Zambrano v City of New York |
2020 NY Slip Op 06171 |
Decided on October 28, 2020 |
Appellate Division, Second Department |
Published by New York State Law Reporting Bureau pursuant to Judiciary Law § 431. |
This opinion is uncorrected and subject to revision before publication in the Official Reports. |
Decided on October 28, 2020 SUPREME COURT OF THE STATE OF NEW YORK Appellate Division, Second Judicial Department
WILLIAM F. MASTRO, J.P.
LEONARD B. AUSTIN
JOHN M. LEVENTHAL
ROBERT J. MILLER, JJ.
2018-09558
(Index No. 508758/16)
v
City of New York, defendant, James P. Devereux, respondent.
Harmon, Linder & Rogowsky (Mitchell Dranow, Sea Cliff, NY, of counsel), for appellant.
Chesney, Nicholas & Brower, LLP, Syosset, NY (Scott A. Koltun and Lindsie B. Alterkun of counsel), for respondent.
DECISION & ORDER
In an action to recover damages for personal injuries, the plaintiff appeals from an order of the Supreme Court, Kings County (Reginald A. Boddie, J.), dated May 25, 2018. The order, insofar as appealed from, granted the cross motion of the defendant James P. Devereux for summary judgment dismissing the complaint insofar as asserted against him.
ORDERED that the order is affirmed insofar as appealed from, with costs.
The plaintiff commenced this action to recover damages for personal injuries against the defendant James P. Devereux (hereinafter the defendant) and another. The defendant owned the Brooklyn premises abutting the sidewalk where the plaintiff allegedly was injured when she slipped and fell on snow. The defendant cross-moved for summary judgment dismissing the complaint insofar as asserted against him. In an order dated May 25, 2018, the Supreme Court, inter alia, granted the defendant's cross motion. The plaintiff appeals.

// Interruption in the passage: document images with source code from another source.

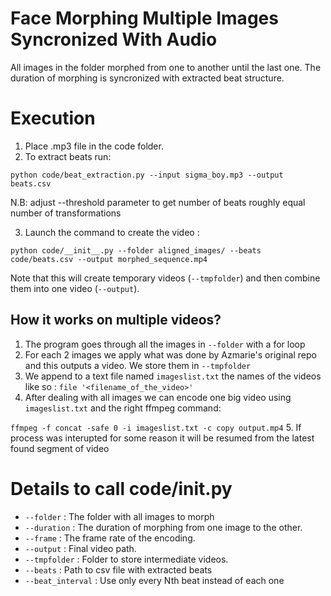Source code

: # Face Morphing Multiple Images Syncronized With Audio

All images in the folder morphed from one to another until the last one. The duration of morphing is syncronized with extracted beat structure.

# Execution

1. Place .mp3 file in the code folder. 
2. To extract beats run:

```python code/beat_extraction.py --input sigma_boy.mp3 --output beats.csv```

N.B: adjust --threshold parameter to get number of beats roughly equal number of transformations

3. Launch the command to create the video : 

```python code/__init__.py --folder aligned_images/ --beats code/beats.csv --output morphed_sequence.mp4```

Note that this will create temporary videos (```--tmpfolder```) and then combine them into one video (```--output```).

## How it works on multiple videos?
1. The program goes through all the images in ```--folder``` with a for loop
2. For each 2 images we apply what was done by Azmarie's original repo and this outputs a video. We store them in ```--tmpfolder```
3. We append to a text file named ```imageslist.txt``` the names of the videos like so : ```file '<filename_of_the_video>'```
4. After dealing with all images we can encode one big video using ```imageslist.txt``` and the right ffmpeg command:

```ffmpeg -f concat -safe 0 -i imageslist.txt -c copy output.mp4```
5. If process was interupted for some reason it will be resumed from the latest found segment of video

# Details to call code/__init__.py

- ```--folder``` : The folder with all images to morph
- ```--duration``` : The duration of morphing from one image to the other.
- ```--frame``` : The frame rate of the encoding.
- ```--output``` : Final video path.
- ```--tmpfolder``` : Folder to store intermediate videos.
- ```--beats``` : Path to csv file with extracted beats
- ```--beat_interval``` : Use only every Nth beat instead of each one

"Pursuant to Administrative Code [of the City of New York] § 16-123(a), owners of abutting properties have four hours from the time the precipitation ceases, excluding the hours between 9:00 p.m. and 7:00 a.m., to clear ice and snow from the sidewalk" (Schron v Jean's Fine Wine & Spirits, Inc., 114 AD3d 659, 660). Here, the defendant had until 11:00 a.m. on the day of the incident to comply with the ordinance. Since that period had not yet expired at the time of the plaintiff's fall, the defendant demonstrated, prima facie, that he could not be liable for any failure to clear the sidewalk at the time of the incident (see id. at 660). Further, the defendant demonstrated, prima facie, that neither he, nor anyone acting on his behalf, made the condition of the sidewalk more hazardous through negligent or improper snow removal efforts (see Colletti v Bauer, 175 AD3d 1484, 1484-1485; Schron v Jean's Fine Wine & Spirits, Inc., 114 AD3d at 661; Bruzzo v County of Nassau, 50 AD3d 720, 721). The plaintiff failed to raise a triable issue of fact in opposition (see Colletti v Bauer, 175 AD3d at 1485; David v Chong Sun Lee, 106 AD3d 1044, 1045).
Accordingly, we agree with the Supreme Court's determination to grant the defendant's cross motion for summary judgment dismissing the complaint insofar as asserted against [*2]him.
MASTRO, J.P., AUSTIN, LEVENTHAL and MILLER, JJ., concur.